On the ISS, Veggie is hydroponic and the Advanced Plant Habitat (APH) is aeroponic, but both use porous clay media to support the plants and make sure they get a steady feed of water, air and nutrients in zero-g. Veggie uses “pillows”, pre-loaded with nutrients that release slowly so no one needs to refill the system. It’s open to the air, which enabled Scott Kelly to clean fungi from the leaves of zinnia on the ISS and nurse them back to health. Gardeners on the ISS and the ground monitor the fully-enclosed APH through 180 sensors, which reduces the chance of disease.
Modern LEDs can supply different wavelengths and mimic a complete range of daylight conditions, from sunrise to midday, but those aren’t always the bright lights that people need. Plants reflect a lot of green light and use more red and blue wavelengths, so the Veggie chamber typically glows magenta pink. APH can deliver more colours, including white and even infrared for night-time imaging.
XROOTS — the eXposed Root On-Orbit Test System — tested different hydroponic and aeroponic techniques that didn’t need clay pockets to hold plants. The goal is to improve the next generation of ISS experiments and pave the way to larger systems.
These experiments pave the way for more ambitious projects. Vertical Future is a British company that builds “vertical farms” using hydroponics to grow food in cities and harsh environments like deserts. They’re now working with Axiom Space and Plants for Space (P4S), an academic spin-off from Australia, to develop systems for space.
Plants on demand
Annual and biannual harvests will leave space habitats with unacceptable gaps in their food supply, even with refrigeration and dehydration. The advantage of hydroponics is that you can grow a rolling cycle of crops so that you’re never short of food, waiting for the next harvest.

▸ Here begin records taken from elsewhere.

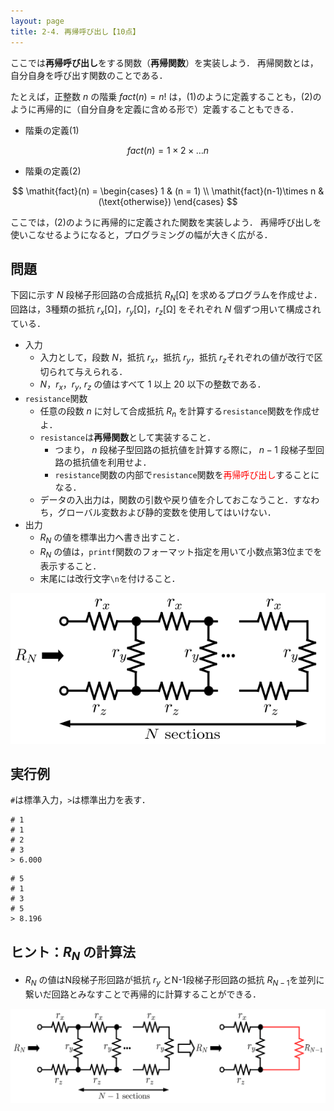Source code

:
 ```yaml
---
layout: page
title: 2-4. 再帰呼び出し【10点】
---
```


ここでは**再帰呼び出し**をする関数（**再帰関数**）を実装しよう．
再帰関数とは，自分自身を呼び出す関数のことである．

たとえば，正整数 $n$ の階乗 $\mathit{fact}(n)=n!$ は，(1)のように定義することも，(2)のように再帰的に（自分自身を定義に含める形で）定義することもできる．

- 階乗の定義(1)

$$
\mathit{fact}(n) = 1\times 2\times\dots n
$$

- 階乗の定義(2)

$$
\mathit{fact}(n) = \begin{cases}
    1 & (n = 1) \\
    \mathit{fact}(n-1)\times n & (\text{otherwise})
    \end{cases}
$$

ここでは，(2)のように再帰的に定義された関数を実装しよう．
再帰呼び出しを使いこなせるようになると，プログラミングの幅が大きく広がる．

## 問題

下図に示す $N$ 段梯子形回路の合成抵抗 $R_N$[Ω] を求めるプログラムを作成せよ．
回路は，3種類の抵抗 $r_x$[Ω]，$r_y$[Ω]，$r_z$[Ω] をそれぞれ $N$ 個ずつ用いて構成されている．

- 入力
    - 入力として，段数 $N$，抵抗 $r_x$，抵抗 $r_y$，抵抗 $r_z$それぞれの値が改行で区切られて与えられる．
    - $N$，$r_x$，$r_y$, $r_z$ の値はすべて 1 以上 20 以下の整数である．
- `resistance`関数
    - 任意の段数 $n$ に対して合成抵抗 $R_n$ を計算する`resistance`関数を作成せよ．
    - `resistance`は**再帰関数**として実装すること．
        - つまり， $n$ 段梯子型回路の抵抗値を計算する際に， $n-1$ 段梯子型回路の抵抗値を利用せよ．
        - `resistance`関数の内部で`resistance`関数を<font color="red">再帰呼び出し</font>することになる．
    - データの入出力は，関数の引数や戻り値を介しておこなうこと．すなわち，グローバル変数および静的変数を使用してはいけない．
- 出力
    - $R_N$ の値を標準出力へ書き出すこと．
    - $R_N$ の値は，`printf`関数のフォーマット指定を用いて小数点第3位までを表示すること．
    - 末尾には改行文字`\n`を付けること．

![N段梯子形回路](./circuit1.png "N段梯子形回路")

## 実行例

`#`は標準入力，`>`は標準出力を表す．

```
# 1
# 1
# 2
# 3
> 6.000
```

```
# 5
# 1
# 3
# 5
> 8.196
```

## ヒント：$R_N$ の計算法
- $R_N$ の値はN段梯子形回路が抵抗 $r_y$ とN-1段梯子形回路の抵抗 $R_{N-1}$を並列に繋いだ回路とみなすことで再帰的に計算することができる．

![N段梯子形回路](./circuit2.png "N段梯子形回路での抵抗 $R_N$ と 抵抗$R_{N-1}$ の関係")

On the other hand, if space residents grow sugar cane or beet, or culture sugar from microorganisms, someone will try to make jam from a fruit crop (provided they also have pectin). Pickles and chutney are more difficult because they require vinegar and that gets into the uncharted territory of space brewing…a blog post of its own.
NASA operates a long-running competition to find the best ways to feed its astronauts: the Deep Space Food Challenge. Now in its third round, the challenge funds companies and researchers working to improve hydroponics and grow fungi, a potential source of protein that I’ll look at in my next post.
Spaced in space
Growing plants in space is also great for morale. They provide colours, shapes, smells and textures that will be a welcome relief from the tough materials and technology we need to survive beyond Earth’s atmosphere. Lots of Earth-bound urbanites enjoy growing their own food as an antidote to the pressures of modern life. It’s easy to imagine that space travellers will look forward to part-time gardening as well as becoming full-time farmers.
The first ISS Veggie experiment grew Zinnia, an inedible flowering plant. Flowers may be harder to cultivate because they require pollination, there’s no doubt that seeing them will give people a huge psychological boost. The smells of fruiting plants can be overwhelming, but there will undoubtedly be demand for access to the rich atmosphere of a habitat’s growing rooms as different crops ripen.
Research in hydroponics and aeroponics owes a debt to its use among cannabis growers. It’s easy to imagine that future space travellers will also grow recreational crops and relax with a vape amidst the colourful lights of their agriculture chambers.